Information:
◆ ◆ ◆ ◆ ◆
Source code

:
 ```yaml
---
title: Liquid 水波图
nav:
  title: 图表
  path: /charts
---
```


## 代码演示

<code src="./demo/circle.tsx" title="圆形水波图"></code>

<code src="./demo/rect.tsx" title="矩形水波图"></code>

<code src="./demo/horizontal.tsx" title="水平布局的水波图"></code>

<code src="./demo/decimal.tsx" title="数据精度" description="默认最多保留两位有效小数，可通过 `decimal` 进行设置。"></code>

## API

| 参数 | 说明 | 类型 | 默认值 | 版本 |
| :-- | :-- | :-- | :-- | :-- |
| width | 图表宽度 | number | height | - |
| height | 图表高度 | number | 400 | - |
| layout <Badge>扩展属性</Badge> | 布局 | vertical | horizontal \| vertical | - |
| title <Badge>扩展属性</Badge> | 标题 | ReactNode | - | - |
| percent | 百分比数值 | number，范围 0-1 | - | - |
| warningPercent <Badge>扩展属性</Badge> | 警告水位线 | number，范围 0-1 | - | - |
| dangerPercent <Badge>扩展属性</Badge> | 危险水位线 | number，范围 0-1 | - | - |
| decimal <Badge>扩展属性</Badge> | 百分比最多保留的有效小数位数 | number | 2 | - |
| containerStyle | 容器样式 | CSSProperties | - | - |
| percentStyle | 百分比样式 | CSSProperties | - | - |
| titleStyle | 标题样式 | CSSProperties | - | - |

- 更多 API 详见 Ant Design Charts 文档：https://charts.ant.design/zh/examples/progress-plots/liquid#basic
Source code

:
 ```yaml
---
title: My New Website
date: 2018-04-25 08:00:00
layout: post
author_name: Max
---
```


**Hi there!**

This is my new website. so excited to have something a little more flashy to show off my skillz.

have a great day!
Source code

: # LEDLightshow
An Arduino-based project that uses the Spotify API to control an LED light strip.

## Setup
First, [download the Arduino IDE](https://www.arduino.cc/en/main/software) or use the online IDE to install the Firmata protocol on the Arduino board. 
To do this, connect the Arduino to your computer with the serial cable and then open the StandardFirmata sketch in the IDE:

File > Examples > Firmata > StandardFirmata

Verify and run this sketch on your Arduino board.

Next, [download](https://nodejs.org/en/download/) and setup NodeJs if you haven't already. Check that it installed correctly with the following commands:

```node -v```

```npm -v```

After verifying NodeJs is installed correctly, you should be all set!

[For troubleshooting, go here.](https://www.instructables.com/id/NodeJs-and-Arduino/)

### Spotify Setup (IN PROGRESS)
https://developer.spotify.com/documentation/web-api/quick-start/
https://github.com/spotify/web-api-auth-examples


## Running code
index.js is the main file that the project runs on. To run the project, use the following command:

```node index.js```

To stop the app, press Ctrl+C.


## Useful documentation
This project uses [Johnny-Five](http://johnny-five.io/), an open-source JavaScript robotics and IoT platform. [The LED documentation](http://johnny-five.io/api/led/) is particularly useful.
◆ ◆ ◆ ◆ ◆
An exact copy of the lines above, from the one containing "## Running code" through the one containing "## Useful documentation", is the whole of the answer.

## Running code
index.js is the main file that the project runs on. To run the project, use the following command:

```node index.js```

To stop the app, press Ctrl+C.


## Useful documentation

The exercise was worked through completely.